フリーランス医師といっても専門科を極めて定期非常勤で働いている方から専門科不問のスポットバイトをやっている方まで定義の幅は広いです。一般的なwebサイトで取り上げられているのは、専門科不問のスポットバイト医の方なのでここではそちらを考えていきます。
1.フリーランス医師は好きな時に働ける?
医師のスポットバイトを扱うwebサイトによく書かれている言葉です。
働きたい日に働いて、休みたいときは休む、最高ですよね。
果たしてこれは本当なのでしょうか。
私の出す答えは『一部例外を除いてほぼ不可能』です。
理由を解説していきます。
①都心に住む必要があるが、都心の生活費が高すぎる
スポットバイトで様々な場所に赴く以上東京の中心に近ければ近いほど便利です。しかし都心の生活費はとてつもなく高いため稼得のプレッシャーも大きく毎日働き続ける必要があること、良質な案件を獲得するためには日々働き感度を上げておく必要があることです。

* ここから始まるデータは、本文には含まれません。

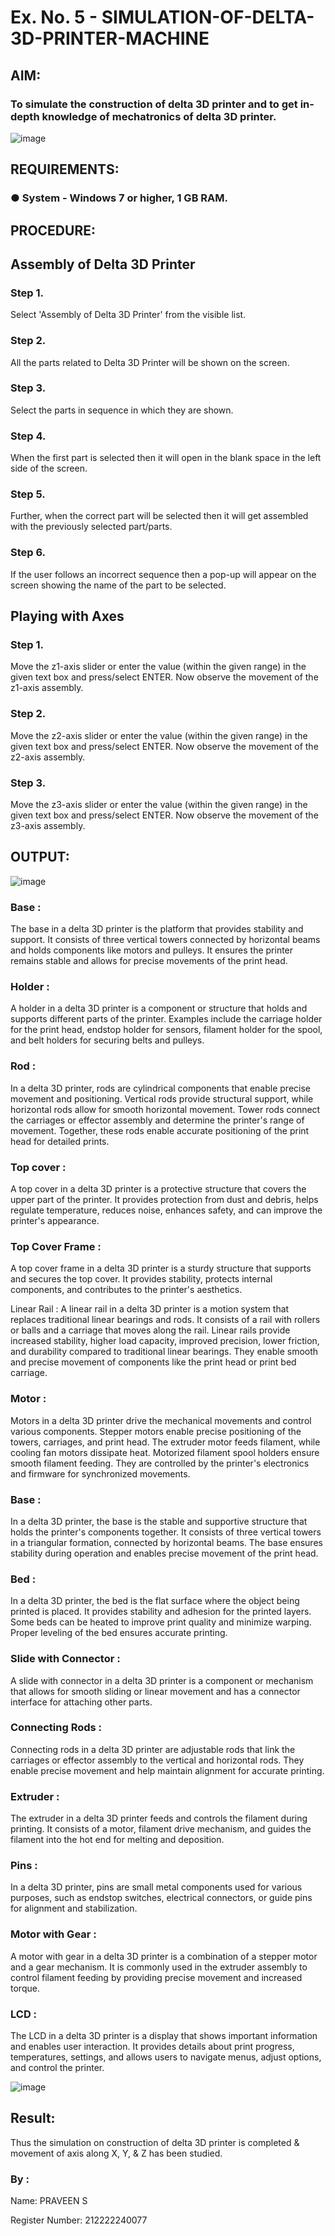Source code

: # Ex. No. 5 - SIMULATION-OF-DELTA-3D-PRINTER-MACHINE


## AIM:
### To simulate the construction of delta 3D printer and to get in-depth knowledge of mechatronics of delta 3D printer.

![image](https://github.com/Sellakumar1987/Ex.-No.-5---SIMULATION-OF-DELTA-3D-PRINTER-MACHINE/assets/113594316/c784471e-098f-456d-9c1b-e9f0ce56cc9b)

## REQUIREMENTS:
### ●	System - Windows 7 or higher, 1 GB RAM.

## PROCEDURE:

## Assembly of Delta 3D Printer

### Step 1.
Select 'Assembly of Delta 3D Printer' from the visible list.
### Step 2.
All the parts related to Delta 3D Printer will be shown on the screen.
### Step 3.
Select the parts in sequence in which they are shown.
### Step 4.
When the first part is selected then it will open in the blank space in the left side of the screen.
### Step 5.
Further, when the correct part will be selected then it will get assembled with the previously selected part/parts.
### Step 6.
If the user follows an incorrect sequence then a pop-up will appear on the screen showing the name of the part to be selected.

## Playing with Axes
### Step 1.
Move the z1-axis slider or enter the value (within the given range) in the given text box and press/select ENTER. Now observe the movement of the z1-axis assembly.
### Step 2.
Move the z2-axis slider or enter the value (within the given range) in the given text box and press/select ENTER. Now observe the movement of the z2-axis assembly.
### Step 3.
Move the z3-axis slider or enter the value (within the given range) in the given text box and press/select ENTER. Now observe the movement of the z3-axis assembly.

## OUTPUT:

![image](https://github.com/PSriVarshan/Ex.-No.-5---SIMULATION-OF-DELTA-3D-PRINTER-MACHINE/assets/114944059/3abcfffe-1825-455a-ba8c-3e9a77c6ccec)

### Base :
The base in a delta 3D printer is the platform that provides stability and support. It consists of three vertical towers connected by horizontal beams and holds components like motors and pulleys. It ensures the printer remains stable and allows for precise movements of the print head.

### Holder :
A holder in a delta 3D printer is a component or structure that holds and supports different parts of the printer. Examples include the carriage holder for the print head, endstop holder for sensors, filament holder for the spool, and belt holders for securing belts and pulleys.

### Rod :
In a delta 3D printer, rods are cylindrical components that enable precise movement and positioning. Vertical rods provide structural support, while horizontal rods allow for smooth horizontal movement. Tower rods connect the carriages or effector assembly and determine the printer's range of movement. Together, these rods enable accurate positioning of the print head for detailed prints.

### Top cover :
A top cover in a delta 3D printer is a protective structure that covers the upper part of the printer. It provides protection from dust and debris, helps regulate temperature, reduces noise, enhances safety, and can improve the printer's appearance.

### Top Cover Frame :
A top cover frame in a delta 3D printer is a sturdy structure that supports and secures the top cover. It provides stability, protects internal components, and contributes to the printer's aesthetics.

Linear Rail :
A linear rail in a delta 3D printer is a motion system that replaces traditional linear bearings and rods. It consists of a rail with rollers or balls and a carriage that moves along the rail. Linear rails provide increased stability, higher load capacity, improved precision, lower friction, and durability compared to traditional linear bearings. They enable smooth and precise movement of components like the print head or print bed carriage.

### Motor :
Motors in a delta 3D printer drive the mechanical movements and control various components. Stepper motors enable precise positioning of the towers, carriages, and print head. The extruder motor feeds filament, while cooling fan motors dissipate heat. Motorized filament spool holders ensure smooth filament feeding. They are controlled by the printer's electronics and firmware for synchronized movements.

### Base :
In a delta 3D printer, the base is the stable and supportive structure that holds the printer's components together. It consists of three vertical towers in a triangular formation, connected by horizontal beams. The base ensures stability during operation and enables precise movement of the print head.

### Bed :
In a delta 3D printer, the bed is the flat surface where the object being printed is placed. It provides stability and adhesion for the printed layers. Some beds can be heated to improve print quality and minimize warping. Proper leveling of the bed ensures accurate printing.

### Slide with Connector :
A slide with connector in a delta 3D printer is a component or mechanism that allows for smooth sliding or linear movement and has a connector interface for attaching other parts.

### Connecting Rods :
Connecting rods in a delta 3D printer are adjustable rods that link the carriages or effector assembly to the vertical and horizontal rods. They enable precise movement and help maintain alignment for accurate printing.

### Extruder :
The extruder in a delta 3D printer feeds and controls the filament during printing. It consists of a motor, filament drive mechanism, and guides the filament into the hot end for melting and deposition.

### Pins :
In a delta 3D printer, pins are small metal components used for various purposes, such as endstop switches, electrical connectors, or guide pins for alignment and stabilization.

### Motor with Gear :
A motor with gear in a delta 3D printer is a combination of a stepper motor and a gear mechanism. It is commonly used in the extruder assembly to control filament feeding by providing precise movement and increased torque.

### LCD :
The LCD in a delta 3D printer is a display that shows important information and enables user interaction. It provides details about print progress, temperatures, settings, and allows users to navigate menus, adjust options, and control the printer.

![image](https://github.com/Sellakumar1987/Ex.-No.-5---SIMULATION-OF-DELTA-3D-PRINTER-MACHINE/assets/113594316/1f3e6b6d-0724-41dc-b7d2-15516060d066)

## Result: 
Thus the simulation on construction of delta 3D printer is completed & movement of axis along X, Y, & Z has been studied.

### By :
Name: PRAVEEN S

Register Number: 212222240077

電車の路線図を見ればわかりますが、東京を中心として放射線状に伸びています。また埼玉県が横移動に弱いと言われていることからもわかる通り(武蔵野線などの例外もあるとはいえ)東京都心以外に住むと移動時間が思ったよりかかることもあります。
埼玉なんて県内の移動も一度東京に出てから再度埼玉入りする必要があったりします。
健診バイトは朝早いことも多いです。都心に住まない場合、移動が自宅→ターミナル駅→現場となると3時間近くかかることも珍しくありません。
例えば東京都八王子市に住んでいて埼玉県加須市の案件を取った場合です。八王子駅から新宿駅は約1時間で着きますが、新宿駅から加須駅までは約1時間30分もかかりますしそこからバスや徒歩で移動となると朝5時前には家を出るといった生活になってしまいます。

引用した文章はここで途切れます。